■ **Data for the task**
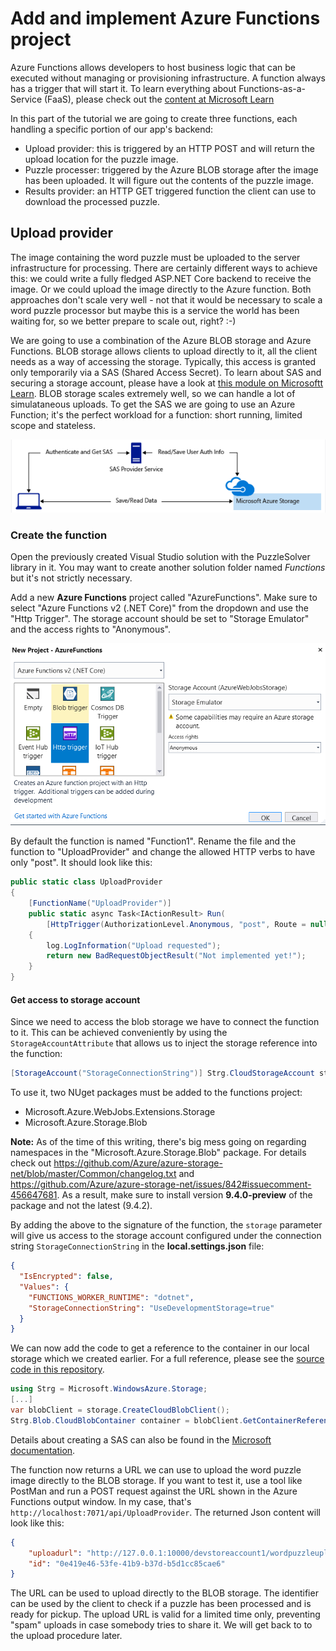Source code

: # Add and implement Azure Functions project

Azure Functions allows developers to host business logic that can be executed without managing or provisioning infrastructure. A function always has a trigger that will start it. To learn everything about Functions-as-a-Service (FaaS), please check out the [content at Microsoft Learn](https://docs.microsoft.com/en-us/learn/browse/?products=azure-functions)

In this part of the tutorial we are going to create three functions, each handling a specific portion of our app's backend:

* Upload provider: this is triggered by an HTTP POST and will return the upload location for the puzzle image.
* Puzzle processer: triggered by the Azure BLOB storage after the image has been uploaded. It will figure out the contents of the puzzle image.
* Results provider: an HTTP GET triggered function the client can use to download the processed puzzle.

## Upload provider
The image containing the word puzzle must be uploaded to the server infrastructure for processing. There are certainly different ways to achieve this: we could write a fully fledged ASP.NET Core backend to receive the image. Or we could upload the image directly to the Azure function. Both approaches don't scale very well - not that it would be necessary to scale a word puzzle processor but maybe this is a service the world has been waiting for, so we better prepare to scale out, right? :-)

We are going to use a combination of the Azure BLOB storage and Azure Functions. BLOB storage allows clients to upload directly to it, all the client needs as a way of accessing the storage. Typically, this access is granted only temporarily via a SAS (Shared Access Secret). To learn about SAS and securing a storage account, please have a look at [this module on Microsoftt Learn](https://docs.microsoft.com/en-us/learn/modules/secure-azure-storage-account/). BLOB storage scales extremely well, so we can handle a lot of simulataneous uploads. To get the SAS we are going to use an Azure Function; it's the perfect workload for a function: short running, limited scope and stateless.

![Uploading to storage](../assets/Getting_SAS.png)

### Create the function
Open the previously created Visual Studio solution with the PuzzleSolver library in it. You may want to create another solution folder named _Functions_ but it's not strictly necessary.

Add a new **Azure Functions** project called "AzureFunctions". Make sure to select "Azure Functions v2 (.NET Core)" from the dropdown and use the "Http Trigger". The storage account should be set to "Storage Emulator" and the access rights to "Anonymous".

![Create Functions Project](../assets/Create_Functions_Project.png)

By default the function is named "Function1". Rename the file and the function to "UploadProvider" and change the allowed HTTP verbs to have only "post". It should look like this:

```cs
public static class UploadProvider
{
    [FunctionName("UploadProvider")]
    public static async Task<IActionResult> Run(
        [HttpTrigger(AuthorizationLevel.Anonymous, "post", Route = null)] HttpRequest req, ILogger log)
    {
        log.LogInformation("Upload requested");
        return new BadRequestObjectResult("Not implemented yet!");
    }
}
```

#### Get access to storage account

Since we need to access the blob storage we have to connect the function to it.
This can be achieved conveniently by using the `StorageAccountAttribute` that allows us to inject the storage reference into the function:

```cs
[StorageAccount("StorageConnectionString")] Strg.CloudStorageAccount storage
```

To use it, two NUget packages must be added to the functions project:

* Microsoft.Azure.WebJobs.Extensions.Storage
* Microsoft.Azure.Storage.Blob

**Note:** As of the time of this writing, there's big mess going on regarding namespaces in the "Microsoft.Azure.Storage.Blob" package. For details check out https://github.com/Azure/azure-storage-net/blob/master/Common/changelog.txt and https://github.com/Azure/azure-storage-net/issues/842#issuecomment-456647681. As a result, make sure to install version **9.4.0-preview** of the package and not the latest (9.4.2).

By adding the above to the signature of the function, the `storage` parameter will give us access to the storage account configured under the connection string `StorageConnectionString` in the **local.settings.json** file:

```json
{
  "IsEncrypted": false,
  "Values": {
    "FUNCTIONS_WORKER_RUNTIME": "dotnet",
    "StorageConnectionString": "UseDevelopmentStorage=true"
  }
}
```

We can now add the code to get a reference to the container in our local storage which we created earlier. For a full reference, please see the [source code in this repository](/blob/master/src/WordPuzzle/AzureFunctions/UploadProvider.cs).

```cs
using Strg = Microsoft.WindowsAzure.Storage;
[...]
var blobClient = storage.CreateCloudBlobClient();
Strg.Blob.CloudBlobContainer container = blobClient.GetContainerReference("wordpuzzleupload");
```

Details about creating a SAS can also be found in the [Microsoft documentation](https://docs.microsoft.com/en-us/azure/storage/blobs/storage-dotnet-shared-access-signature-part-2).

The function now returns a URL we can use to upload the word puzzle image directly to the BLOB storage.
If you want to test it, use a tool like PostMan and run a POST request against the URL shown in the Azure Functions output window. In my case, that's `http://localhost:7071/api/UploadProvider`. The returned Json content will look like this:

```json
{
    "uploadurl": "http://127.0.0.1:10000/devstoreaccount1/wordpuzzleuploads/0e419e46-53fe-41b9-b37d-b5d1cc85cae6?sv=2018-03-28&sr=b&sig=O%2BqJ47mex%2FxhOM4ifn1W2M%2FWsfH19SUmfV96apQ76uw%3D&se=2019-02-27T08%3A33%3A38Z&sp=cw",
    "id": "0e419e46-53fe-41b9-b37d-b5d1cc85cae6"
}
```

The URL can be used to upload directly to the BLOB storage. The identifier can be used by the client to check if a puzzle has been processed and is ready for pickup.
The upload URL is valid for a limited time only, preventing "spam" uploads in case somebody tries to share it. We will get back to to the upload procedure later.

■ **Exercise description**
Please reproduce the data above word for word, skipping all images.

■ **Output for this exercise**
Source code

: # Add and implement Azure Functions project

Azure Functions allows developers to host business logic that can be executed without managing or provisioning infrastructure. A function always has a trigger that will start it. To learn everything about Functions-as-a-Service (FaaS), please check out the [content at Microsoft Learn](https://docs.microsoft.com/en-us/learn/browse/?products=azure-functions)

In this part of the tutorial we are going to create three functions, each handling a specific portion of our app's backend:

* Upload provider: this is triggered by an HTTP POST and will return the upload location for the puzzle image.
* Puzzle processer: triggered by the Azure BLOB storage after the image has been uploaded. It will figure out the contents of the puzzle image.
* Results provider: an HTTP GET triggered function the client can use to download the processed puzzle.

## Upload provider
The image containing the word puzzle must be uploaded to the server infrastructure for processing. There are certainly different ways to achieve this: we could write a fully fledged ASP.NET Core backend to receive the image. Or we could upload the image directly to the Azure function. Both approaches don't scale very well - not that it would be necessary to scale a word puzzle processor but maybe this is a service the world has been waiting for, so we better prepare to scale out, right? :-)

We are going to use a combination of the Azure BLOB storage and Azure Functions. BLOB storage allows clients to upload directly to it, all the client needs as a way of accessing the storage. Typically, this access is granted only temporarily via a SAS (Shared Access Secret). To learn about SAS and securing a storage account, please have a look at [this module on Microsoftt Learn](https://docs.microsoft.com/en-us/learn/modules/secure-azure-storage-account/). BLOB storage scales extremely well, so we can handle a lot of simulataneous uploads. To get the SAS we are going to use an Azure Function; it's the perfect workload for a function: short running, limited scope and stateless.

![Uploading to storage](../assets/Getting_SAS.png)

### Create the function
Open the previously created Visual Studio solution with the PuzzleSolver library in it. You may want to create another solution folder named _Functions_ but it's not strictly necessary.

Add a new **Azure Functions** project called "AzureFunctions". Make sure to select "Azure Functions v2 (.NET Core)" from the dropdown and use the "Http Trigger". The storage account should be set to "Storage Emulator" and the access rights to "Anonymous".

![Create Functions Project](../assets/Create_Functions_Project.png)

By default the function is named "Function1". Rename the file and the function to "UploadProvider" and change the allowed HTTP verbs to have only "post". It should look like this:

```cs
public static class UploadProvider
{
    [FunctionName("UploadProvider")]
    public static async Task<IActionResult> Run(
        [HttpTrigger(AuthorizationLevel.Anonymous, "post", Route = null)] HttpRequest req, ILogger log)
    {
        log.LogInformation("Upload requested");
        return new BadRequestObjectResult("Not implemented yet!");
    }
}
```

#### Get access to storage account

Since we need to access the blob storage we have to connect the function to it.
This can be achieved conveniently by using the `StorageAccountAttribute` that allows us to inject the storage reference into the function:

```cs
[StorageAccount("StorageConnectionString")] Strg.CloudStorageAccount storage
```

To use it, two NUget packages must be added to the functions project:

* Microsoft.Azure.WebJobs.Extensions.Storage
* Microsoft.Azure.Storage.Blob

**Note:** As of the time of this writing, there's big mess going on regarding namespaces in the "Microsoft.Azure.Storage.Blob" package. For details check out https://github.com/Azure/azure-storage-net/blob/master/Common/changelog.txt and https://github.com/Azure/azure-storage-net/issues/842#issuecomment-456647681. As a result, make sure to install version **9.4.0-preview** of the package and not the latest (9.4.2).

By adding the above to the signature of the function, the `storage` parameter will give us access to the storage account configured under the connection string `StorageConnectionString` in the **local.settings.json** file:

```json
{
  "IsEncrypted": false,
  "Values": {
    "FUNCTIONS_WORKER_RUNTIME": "dotnet",
    "StorageConnectionString": "UseDevelopmentStorage=true"
  }
}
```

We can now add the code to get a reference to the container in our local storage which we created earlier. For a full reference, please see the [source code in this repository](/blob/master/src/WordPuzzle/AzureFunctions/UploadProvider.cs).

```cs
using Strg = Microsoft.WindowsAzure.Storage;
[...]
var blobClient = storage.CreateCloudBlobClient();
Strg.Blob.CloudBlobContainer container = blobClient.GetContainerReference("wordpuzzleupload");
```

Details about creating a SAS can also be found in the [Microsoft documentation](https://docs.microsoft.com/en-us/azure/storage/blobs/storage-dotnet-shared-access-signature-part-2).

The function now returns a URL we can use to upload the word puzzle image directly to the BLOB storage.
If you want to test it, use a tool like PostMan and run a POST request against the URL shown in the Azure Functions output window. In my case, that's `http://localhost:7071/api/UploadProvider`. The returned Json content will look like this:

```json
{
    "uploadurl": "http://127.0.0.1:10000/devstoreaccount1/wordpuzzleuploads/0e419e46-53fe-41b9-b37d-b5d1cc85cae6?sv=2018-03-28&sr=b&sig=O%2BqJ47mex%2FxhOM4ifn1W2M%2FWsfH19SUmfV96apQ76uw%3D&se=2019-02-27T08%3A33%3A38Z&sp=cw",
    "id": "0e419e46-53fe-41b9-b37d-b5d1cc85cae6"
}
```

The URL can be used to upload directly to the BLOB storage. The identifier can be used by the client to check if a puzzle has been processed and is ready for pickup.
The upload URL is valid for a limited time only, preventing "spam" uploads in case somebody tries to share it. We will get back to to the upload procedure later.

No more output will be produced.